“Life is unpredictable” – yeah, we know. Start with weather in San Francisco, and you’ve kicked that cliché up a notch. Now add weather + marine life + the Farallon Islands and anything goes. Surprise - we saw 3 Blue Whales on what I gloomed was going to be a full-out foggy, no-show day! Well, not a complete no-show - the Harbor Seals were on-cue cute, just as we left San Francisco Bay.

Blue Whales; the largest animal on the planet – now or ever. Up to 32.9 meters (108 feet) long, 150 tons, a potential 80 year life span; awesome to image, more so to see. Consider that SF Bay Whale Watching passengers had parked their puny cars a mere 27 miles away from the gigantic Blue Whales they were about to see that day.

Before last Saturday I’d never seen a Blue Whale. Some years pass without even one confirmed Blue Whale sighting out at the Farallones. Turned upside down this year – we’ve had sightings for 3 straight weeks and there were sightings earlier in the year too. Observers from the Marine Mammal Center report that currently there are 12 – 15 Blue Whales out near the Farallones!

NOAA has now made it official that we are in an El Nino weather pattern; the thinking is that the warmer seas are producing less food and therefore sustaining fewer marine mammals.

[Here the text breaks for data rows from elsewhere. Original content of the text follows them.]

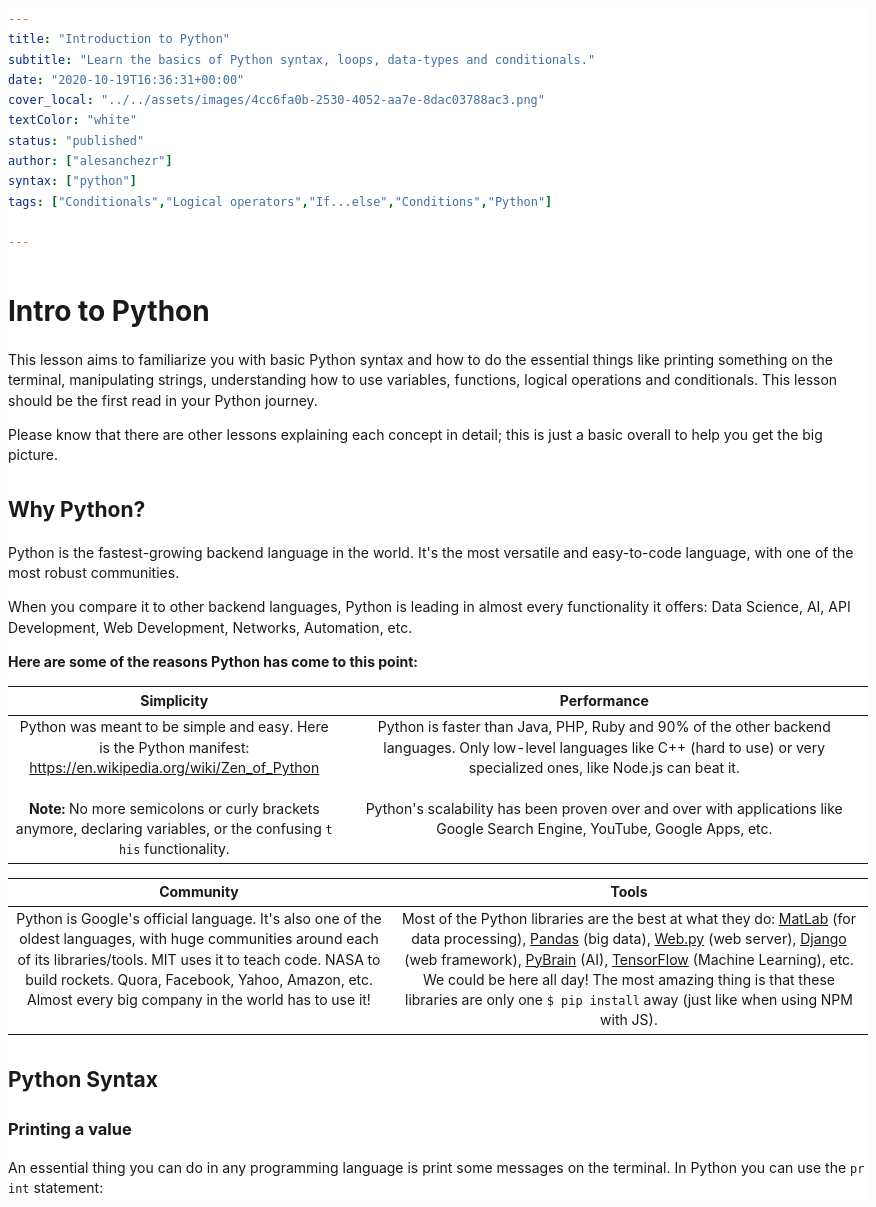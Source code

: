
 ```yaml
---
title: "Introduction to Python"
subtitle: "Learn the basics of Python syntax, loops, data-types and conditionals."
date: "2020-10-19T16:36:31+00:00"
cover_local: "../../assets/images/4cc6fa0b-2530-4052-aa7e-8dac03788ac3.png"
textColor: "white"
status: "published"
author: ["alesanchezr"]
syntax: ["python"]
tags: ["Conditionals","Logical operators","If...else","Conditions","Python"]

---
```


# Intro to Python

This lesson aims to familiarize you with basic Python syntax and how to do the essential things like printing something on the terminal, manipulating strings, understanding how to use variables, functions, logical operations and conditionals. This lesson should be the first read in your Python journey.

Please know that there are other lessons explaining each concept in detail; this is just a basic overall to help you get the big picture.

## Why Python?

Python is the fastest-growing backend language in the world. It's the most versatile and easy-to-code language, with one of the most robust communities.

When you compare it to other backend languages, Python is leading in almost every functionality it offers: Data Science, AI, API Development, Web Development, Networks, Automation, etc. 

**Here are some of the reasons Python has come to this point:**

|Simplicity       |Performance    |
|:---------------:|:------------------:|
| Python was meant to be simple and easy. Here is the Python manifest:<br>https://en.wikipedia.org/wiki/Zen_of_Python<br><br>**Note:** No more semicolons or curly brackets anymore, declaring variables, or the confusing `this` functionality.     | Python is faster than Java, PHP, Ruby and 90% of the other backend languages. Only low-level languages like C++ (hard to use) or very specialized ones, like Node.js can beat it.<br><br>Python's scalability has been proven over and over with applications like Google Search Engine, YouTube, Google Apps, etc.     |


|Community        |Tools         |
|:---------------:|:------------------:|
|Python is Google's official language. It's also one of the oldest languages, with huge communities around each of its libraries/tools. MIT uses it to teach code. NASA to build rockets. Quora, Facebook, Yahoo, Amazon, etc. Almost every big company in the world has to use it!      |Most of the Python libraries are the best at what they do: [MatLab](https://www.mathworks.com/help/matlab/matlab-engine-for-python.html?requestedDomain=true) (for data processing), [Pandas](https://pandas.pydata.org/) (big data), [Web.py](http://webpy.org/) (web server), [Django](https://www.djangoproject.com/) (web framework), [PyBrain](http://pybrain.org/) (AI), [TensorFlow](https://www.tensorflow.org/) (Machine Learning), etc.  We could be here all day! The most amazing thing is that these libraries are only one `$ pip install` away (just like when using NPM with JS).      |

## Python Syntax

### Printing a value

An essential thing you can do in any programming language is print some messages on the terminal. In Python you can use the `print` statement:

As of the middle of September, NOAA reports “current conditions, trends, and model forecasts favor the continued development of a weak-to-moderate strength El Niño into the Northern Hemisphere fall 2009”. But this has not been our experience - we continue to see many whales, in fact, in record numbers.

The other big story from Saturday was the sighting of an enormous “red tide” – a miles long, mile wide swarm of visible krill, the cafeteria special that day – the reason the Blues were sticking around. The krill feed on phytoplankton; the whales feed on the krill. That’s the reason the too-many-to-count Humpback Whales were happily lunge feeding – flinging themselves upward, mouths agape, throat pleats extended into full “Jiffy Pop” mode to swallow as many krill as 10,000 gallons of water will hold (the water is filtered out, the ¾ inch krill are goners). 
Although they didn’t appear on Saturday, we’ve been seeing Gray Whales all summer, well past the time when they’ve usually passed by on their way to feeding grounds in the Bering Sea. Naturalists and researchers tell us that we appear to have a 3 member resident group of Gray’s feeding at the Farallon Islands. 
At least one observer tells of seeing a Gray Whale vertically feeding, flukes aloft, in shallow waters just off the Farallones. Gray Whales like to sift through bottom sand in search of amphipods (small crustaceans) and tube worms found in bottom sediments. Come out with us soon, maybe you’ll catch sight of an upside-down Gray Whale AND a Blue Whale!
Photos and text by Kathleen Jacques.
Monday, September 21, 2009
Blue Whales Sighted!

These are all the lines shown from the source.